Repeat nothing but the lines below running from the one containing "There are unique" to the one containing "2. ACC Additional". Keep both end lines.

══ Entries supplied

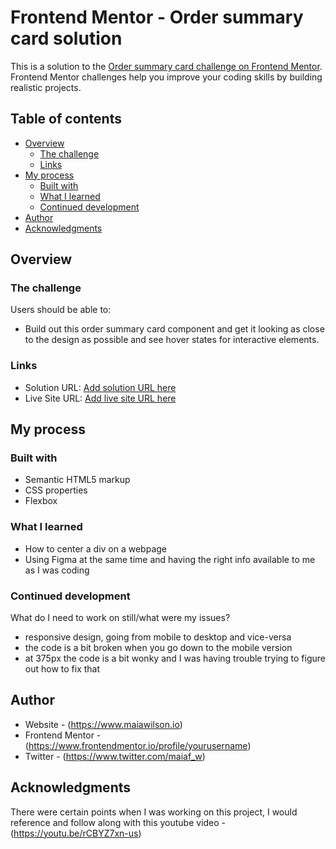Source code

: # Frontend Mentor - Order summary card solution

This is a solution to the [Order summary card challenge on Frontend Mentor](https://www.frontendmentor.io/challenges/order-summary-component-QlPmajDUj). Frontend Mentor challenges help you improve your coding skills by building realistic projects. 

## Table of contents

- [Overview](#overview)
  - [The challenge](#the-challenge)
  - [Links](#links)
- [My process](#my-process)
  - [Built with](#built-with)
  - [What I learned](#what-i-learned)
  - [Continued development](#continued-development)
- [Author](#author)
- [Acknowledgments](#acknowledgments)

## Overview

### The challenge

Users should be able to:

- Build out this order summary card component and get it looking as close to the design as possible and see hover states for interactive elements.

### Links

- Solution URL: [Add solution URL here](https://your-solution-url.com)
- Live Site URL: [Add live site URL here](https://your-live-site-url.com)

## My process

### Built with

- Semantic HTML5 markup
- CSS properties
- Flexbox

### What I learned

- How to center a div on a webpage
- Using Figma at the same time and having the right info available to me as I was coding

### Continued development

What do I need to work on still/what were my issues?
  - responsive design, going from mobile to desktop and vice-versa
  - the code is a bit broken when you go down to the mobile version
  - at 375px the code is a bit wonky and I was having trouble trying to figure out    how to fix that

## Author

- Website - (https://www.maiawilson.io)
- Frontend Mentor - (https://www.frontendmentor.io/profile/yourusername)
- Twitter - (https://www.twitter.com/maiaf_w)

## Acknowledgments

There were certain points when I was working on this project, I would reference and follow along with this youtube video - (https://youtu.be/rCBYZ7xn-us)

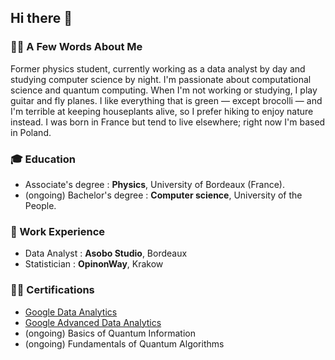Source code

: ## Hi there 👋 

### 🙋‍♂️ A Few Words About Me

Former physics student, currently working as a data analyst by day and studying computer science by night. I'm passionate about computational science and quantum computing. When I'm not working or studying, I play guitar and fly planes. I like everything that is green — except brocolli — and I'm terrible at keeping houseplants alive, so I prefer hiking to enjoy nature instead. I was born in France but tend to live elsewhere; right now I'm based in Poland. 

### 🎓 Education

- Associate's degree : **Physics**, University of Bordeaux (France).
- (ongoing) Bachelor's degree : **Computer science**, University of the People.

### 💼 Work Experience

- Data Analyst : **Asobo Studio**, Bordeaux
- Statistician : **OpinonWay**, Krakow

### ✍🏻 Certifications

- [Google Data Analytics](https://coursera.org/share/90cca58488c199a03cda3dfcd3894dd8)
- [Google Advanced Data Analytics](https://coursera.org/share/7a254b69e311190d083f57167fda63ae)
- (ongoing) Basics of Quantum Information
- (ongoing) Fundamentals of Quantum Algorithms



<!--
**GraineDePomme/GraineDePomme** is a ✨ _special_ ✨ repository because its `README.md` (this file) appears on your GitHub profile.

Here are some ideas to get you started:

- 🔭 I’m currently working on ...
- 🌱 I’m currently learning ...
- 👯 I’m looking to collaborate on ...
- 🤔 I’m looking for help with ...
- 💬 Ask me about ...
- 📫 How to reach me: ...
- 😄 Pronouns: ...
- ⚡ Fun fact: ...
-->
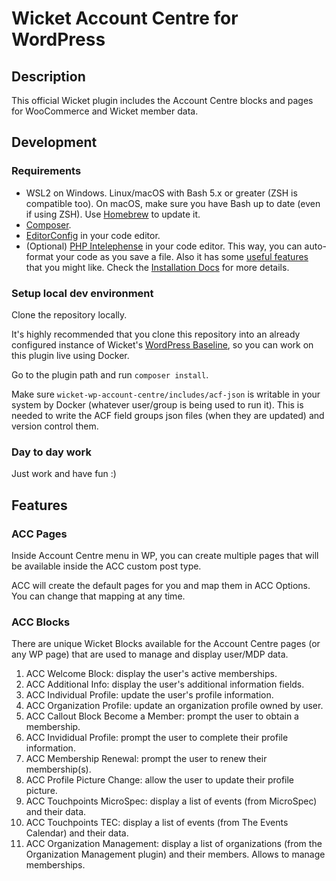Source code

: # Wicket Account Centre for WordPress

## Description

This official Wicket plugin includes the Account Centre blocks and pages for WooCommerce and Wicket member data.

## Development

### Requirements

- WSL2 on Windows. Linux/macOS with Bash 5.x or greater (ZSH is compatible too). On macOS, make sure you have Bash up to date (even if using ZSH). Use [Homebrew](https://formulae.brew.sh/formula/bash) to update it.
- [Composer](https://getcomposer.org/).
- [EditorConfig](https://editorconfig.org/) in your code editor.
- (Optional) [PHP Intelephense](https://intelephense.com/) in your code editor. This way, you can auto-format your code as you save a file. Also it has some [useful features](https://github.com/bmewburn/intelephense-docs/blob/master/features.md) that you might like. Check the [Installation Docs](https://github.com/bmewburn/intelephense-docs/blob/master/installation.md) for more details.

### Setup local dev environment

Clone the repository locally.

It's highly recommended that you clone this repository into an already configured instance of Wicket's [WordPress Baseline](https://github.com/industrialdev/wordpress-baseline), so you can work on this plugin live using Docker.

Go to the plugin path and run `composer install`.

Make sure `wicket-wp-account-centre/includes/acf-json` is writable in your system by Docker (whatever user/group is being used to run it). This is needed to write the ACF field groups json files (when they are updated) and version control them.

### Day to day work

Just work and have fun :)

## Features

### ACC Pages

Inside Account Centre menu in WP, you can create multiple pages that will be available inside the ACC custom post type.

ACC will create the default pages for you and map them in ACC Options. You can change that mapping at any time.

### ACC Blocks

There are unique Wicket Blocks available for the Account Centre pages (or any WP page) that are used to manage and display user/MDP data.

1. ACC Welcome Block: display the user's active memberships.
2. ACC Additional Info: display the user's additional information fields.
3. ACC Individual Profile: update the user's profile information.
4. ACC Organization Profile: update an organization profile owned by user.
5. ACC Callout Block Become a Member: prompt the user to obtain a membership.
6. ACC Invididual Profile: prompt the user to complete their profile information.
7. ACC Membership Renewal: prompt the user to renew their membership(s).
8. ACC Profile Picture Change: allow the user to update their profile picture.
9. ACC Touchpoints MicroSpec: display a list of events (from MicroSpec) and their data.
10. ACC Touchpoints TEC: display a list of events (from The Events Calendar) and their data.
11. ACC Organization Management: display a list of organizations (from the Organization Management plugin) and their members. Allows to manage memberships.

════

§ Result:
There are unique Wicket Blocks available for the Account Centre pages (or any WP page) that are used to manage and display user/MDP data.

1. ACC Welcome Block: display the user's active memberships.
2. ACC Additional Info: display the user's additional information fields.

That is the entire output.